TASK DETAILS:
Some lines in the material below hold the word "algorithm". Copy all of them.

DATASET ENTRIES:
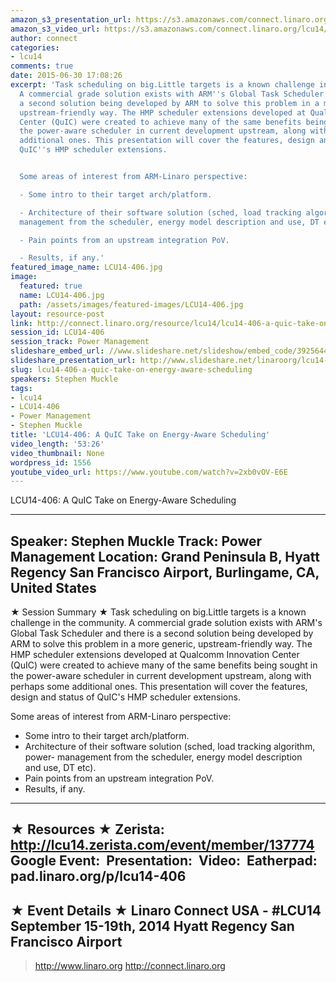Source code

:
 ```yaml
---
amazon_s3_presentation_url: https://s3.amazonaws.com/connect.linaro.org/hkg15/Videos/09-18-Thursday/LCU14-406.pdf
amazon_s3_video_url: https://s3.amazonaws.com/connect.linaro.org/lcu14/videos/09-18-Thursday/LCU14-406-+A+QuIC+Take+on+Energy-Aware+Scheduling.mp4
author: connect
categories:
- lcu14
comments: true
date: 2015-06-30 17:08:26
excerpt: 'Task scheduling on big.Little targets is a known challenge in the community.
  A commercial grade solution exists with ARM''s Global Task Scheduler and there is
  a second solution being developed by ARM to solve this problem in a more generic,
  upstream-friendly way. The HMP scheduler extensions developed at Qualcomm Innovation
  Center (QuIC) were created to achieve many of the same benefits being sought in
  the power-aware scheduler in current development upstream, along with perhaps some
  additional ones. This presentation will cover the features, design and status of
  QuIC''s HMP scheduler extensions.


  Some areas of interest from ARM-Linaro perspective:

  - Some intro to their target arch/platform.

  - Architecture of their software solution (sched, load tracking algorithm, power-
  management from the scheduler, energy model description and use, DT etc).

  - Pain points from an upstream integration PoV.

  - Results, if any.'
featured_image_name: LCU14-406.jpg
image:
  featured: true
  name: LCU14-406.jpg
  path: /assets/images/featured-images/LCU14-406.jpg
layout: resource-post
link: http://connect.linaro.org/resource/lcu14/lcu14-406-a-quic-take-on-energy-aware-scheduling/
session_id: LCU14-406
session_track: Power Management
slideshare_embed_url: //www.slideshare.net/slideshow/embed_code/39256443
slideshare_presentation_url: http://www.slideshare.net/linaroorg/lcu14-406-a-quick-take-on-energyaware-scheduling
slug: lcu14-406-a-quic-take-on-energy-aware-scheduling
speakers: Stephen Muckle
tags:
- lcu14
- LCU14-406
- Power Management
- Stephen Muckle
title: 'LCU14-406: A QuIC Take on Energy-Aware Scheduling'
video_length: '53:26'
video_thumbnail: None
wordpress_id: 1556
youtube_video_url: https://www.youtube.com/watch?v=2xb0vOV-E6E
---
```


LCU14-406: A QuIC Take on Energy-Aware Scheduling

---------------------------------------------------

Speaker: Stephen Muckle
Track: Power Management
Location: Grand Peninsula B, Hyatt Regency San Francisco Airport, Burlingame, CA, United States
---------------------------------------------------

★ Session Summary ★
Task scheduling on big.Little targets is a known challenge in the community. A commercial grade solution exists with ARM's Global Task Scheduler and there is a second solution being developed by ARM to solve this problem in a more generic, upstream-friendly way. The HMP scheduler extensions developed at Qualcomm Innovation Center (QuIC) were created to achieve many of the same benefits being sought in the power-aware scheduler in current development upstream, along with perhaps some additional ones. This presentation will cover the features, design and status of QuIC's HMP scheduler extensions.

Some areas of interest from ARM-Linaro perspective:
- Some intro to their target arch/platform.
- Architecture of their software solution (sched, load tracking algorithm, power- management from the scheduler, energy model description     and use, DT etc).
- Pain points from an upstream integration PoV.
- Results, if any.
---------------------------------------------------

★ Resources ★
Zerista: http://lcu14.zerista.com/event/member/137774
Google Event: 
Presentation: 
Video: 
Eatherpad: pad.linaro.org/p/lcu14-406
---------------------------------------------------

★ Event Details ★
Linaro Connect USA - #LCU14
September 15-19th, 2014
Hyatt Regency San Francisco Airport
---------------------------------------------------

> http://www.linaro.org
> http://connect.linaro.org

EXERCISE RESPONSE:
  - Architecture of their software solution (sched, load tracking algorithm, power-
- Architecture of their software solution (sched, load tracking algorithm, power- management from the scheduler, energy model description     and use, DT etc).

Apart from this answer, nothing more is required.